Home London News London risks more police skills shortages after Brexit, over 1,000 police officers are from the EU

London risks more police skills shortages after Brexit, over 1,000 police officers are from the EU

29th Aug 17 10:38 am

Government must ensure vital public services are not stretched post-Brexit

Three per cent of London’s police force is made up of EU nationals, emphasising the talent that the UK could lose as a result of Brexit, according to new data released exclusively by Opal Transfer, the leading European money transfer service.

Of the 40,603 police officers, staff, and community support officers, there are 1,038 police officers, staff, and community support officers that are EU nationals currently working for the Metropolitan Police in London. Irish (381), Polish (198), and Romanians (67) make up nearly two thirds (62 per cent) of all EU nationals working for the capital’s police.

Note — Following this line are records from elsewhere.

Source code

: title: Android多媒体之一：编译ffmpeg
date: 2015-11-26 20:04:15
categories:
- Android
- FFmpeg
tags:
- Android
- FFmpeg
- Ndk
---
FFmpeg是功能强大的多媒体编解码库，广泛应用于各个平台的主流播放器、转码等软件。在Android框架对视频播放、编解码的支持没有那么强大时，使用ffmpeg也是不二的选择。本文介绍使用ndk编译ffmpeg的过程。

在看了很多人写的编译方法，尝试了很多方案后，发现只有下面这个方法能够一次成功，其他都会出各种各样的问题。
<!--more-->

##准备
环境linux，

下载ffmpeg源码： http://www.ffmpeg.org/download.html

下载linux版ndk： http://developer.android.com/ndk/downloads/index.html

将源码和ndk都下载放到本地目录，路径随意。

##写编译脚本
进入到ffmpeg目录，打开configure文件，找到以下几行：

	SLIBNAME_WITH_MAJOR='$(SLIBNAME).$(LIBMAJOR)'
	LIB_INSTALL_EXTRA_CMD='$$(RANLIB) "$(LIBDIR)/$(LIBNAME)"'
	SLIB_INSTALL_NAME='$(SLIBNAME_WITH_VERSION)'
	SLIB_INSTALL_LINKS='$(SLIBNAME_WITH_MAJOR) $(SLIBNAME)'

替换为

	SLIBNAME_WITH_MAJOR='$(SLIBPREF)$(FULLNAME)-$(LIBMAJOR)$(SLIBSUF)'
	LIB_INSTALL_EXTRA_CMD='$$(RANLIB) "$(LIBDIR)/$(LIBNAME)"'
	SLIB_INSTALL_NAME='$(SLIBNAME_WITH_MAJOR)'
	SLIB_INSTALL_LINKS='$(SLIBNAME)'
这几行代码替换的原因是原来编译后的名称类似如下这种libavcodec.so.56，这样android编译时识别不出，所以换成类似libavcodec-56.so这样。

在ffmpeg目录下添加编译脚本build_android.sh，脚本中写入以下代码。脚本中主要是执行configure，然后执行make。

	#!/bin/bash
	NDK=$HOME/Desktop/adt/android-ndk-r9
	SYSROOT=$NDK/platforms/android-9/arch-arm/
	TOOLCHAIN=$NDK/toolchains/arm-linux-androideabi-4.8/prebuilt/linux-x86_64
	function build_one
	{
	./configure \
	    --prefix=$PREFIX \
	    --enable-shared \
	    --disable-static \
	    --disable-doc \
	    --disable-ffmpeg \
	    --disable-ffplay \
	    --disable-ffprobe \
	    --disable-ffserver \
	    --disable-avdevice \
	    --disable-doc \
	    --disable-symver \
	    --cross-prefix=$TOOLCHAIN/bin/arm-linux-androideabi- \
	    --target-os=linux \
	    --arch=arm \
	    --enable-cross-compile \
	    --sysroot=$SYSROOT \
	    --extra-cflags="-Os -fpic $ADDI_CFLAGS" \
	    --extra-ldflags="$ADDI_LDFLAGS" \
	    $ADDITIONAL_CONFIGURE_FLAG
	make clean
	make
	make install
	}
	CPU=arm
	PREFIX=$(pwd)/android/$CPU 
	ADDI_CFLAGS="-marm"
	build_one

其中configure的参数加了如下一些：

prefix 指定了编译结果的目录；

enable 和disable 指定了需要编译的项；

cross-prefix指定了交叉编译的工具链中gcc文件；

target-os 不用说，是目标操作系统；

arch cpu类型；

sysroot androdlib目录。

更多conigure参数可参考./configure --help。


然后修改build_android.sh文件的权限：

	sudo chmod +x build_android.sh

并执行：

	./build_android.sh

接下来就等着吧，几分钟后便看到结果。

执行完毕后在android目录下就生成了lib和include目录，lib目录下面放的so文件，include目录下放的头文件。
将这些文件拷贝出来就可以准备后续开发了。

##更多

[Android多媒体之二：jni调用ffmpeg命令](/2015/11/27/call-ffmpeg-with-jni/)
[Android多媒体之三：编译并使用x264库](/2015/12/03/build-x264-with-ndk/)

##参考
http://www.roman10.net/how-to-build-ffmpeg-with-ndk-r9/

Italian (63), Portuguese (49), and Lithuanian (42) are the other EU-countries in the Top 10 nationalities that make up the Metropolitan Police.

Opal Transfer says that this highlights the talent that the Metropolitan Police stands to lose should Brexit result in stricter immigration policies.

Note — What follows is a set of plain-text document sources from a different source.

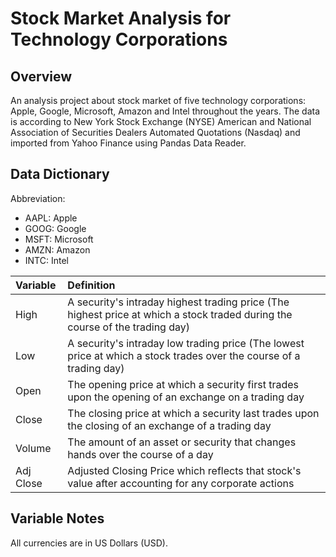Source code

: # Stock Market Analysis for Technology Corporations 

## Overview

An analysis project about stock market of five technology corporations: Apple, Google, Microsoft, Amazon and Intel throughout the years. The data is according to New York Stock Exchange (NYSE) American and National Association of Securities Dealers Automated Quotations (Nasdaq) and imported from Yahoo Finance using Pandas Data Reader. 

## Data Dictionary

Abbreviation:

- AAPL: Apple
- GOOG: Google
- MSFT: Microsoft
- AMZN: Amazon
- INTC: Intel

| Variable  | Definition                                                   |
| :-------- | :----------------------------------------------------------- |
| High      | A security's intraday highest trading price (The highest price at which a stock traded during the course of the trading day) |
| Low       | A security's intraday low trading price (The lowest price at which a stock trades over the course of a trading day) |
| Open      | The opening price at which a security first trades upon the opening of an exchange on a trading day |
| Close     | The closing price at which a security last trades upon the closing of an exchange of a trading day |
| Volume    | The amount of an asset or security that changes hands over the course of a day |
| Adj Close | Adjusted Closing Price which reflects that stock's value after accounting for any corporate actions |



## Variable Notes

All currencies are in US Dollars (USD).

Opal Transfer adds that any restrictions on the number of EU-nationals allowed to come to the UK could mean the Met Police misses out on some of the best talent available. Without its European staff, London’s police force would be weaker.

Policing was a key issue in the recent General Election, and reported staffing crises would not be helped by stricter immigration policies post-Brexit that could prevent potential recruits entering the UK.

Gita Petkevica, director of Opal Transfer, said: “It’s clear that the best police force is the one that can attract the best recruits from the broadest pool of talent. Anything that reduces the number of applicants from non-UK nationals would work against that.”

“The Government has to consider the impact that tightening immigration rules on EU nationals could have on the police and wider public services.”

“It could be a case of the Government cutting their nose off to spite its face – London’s public services are already stretched.”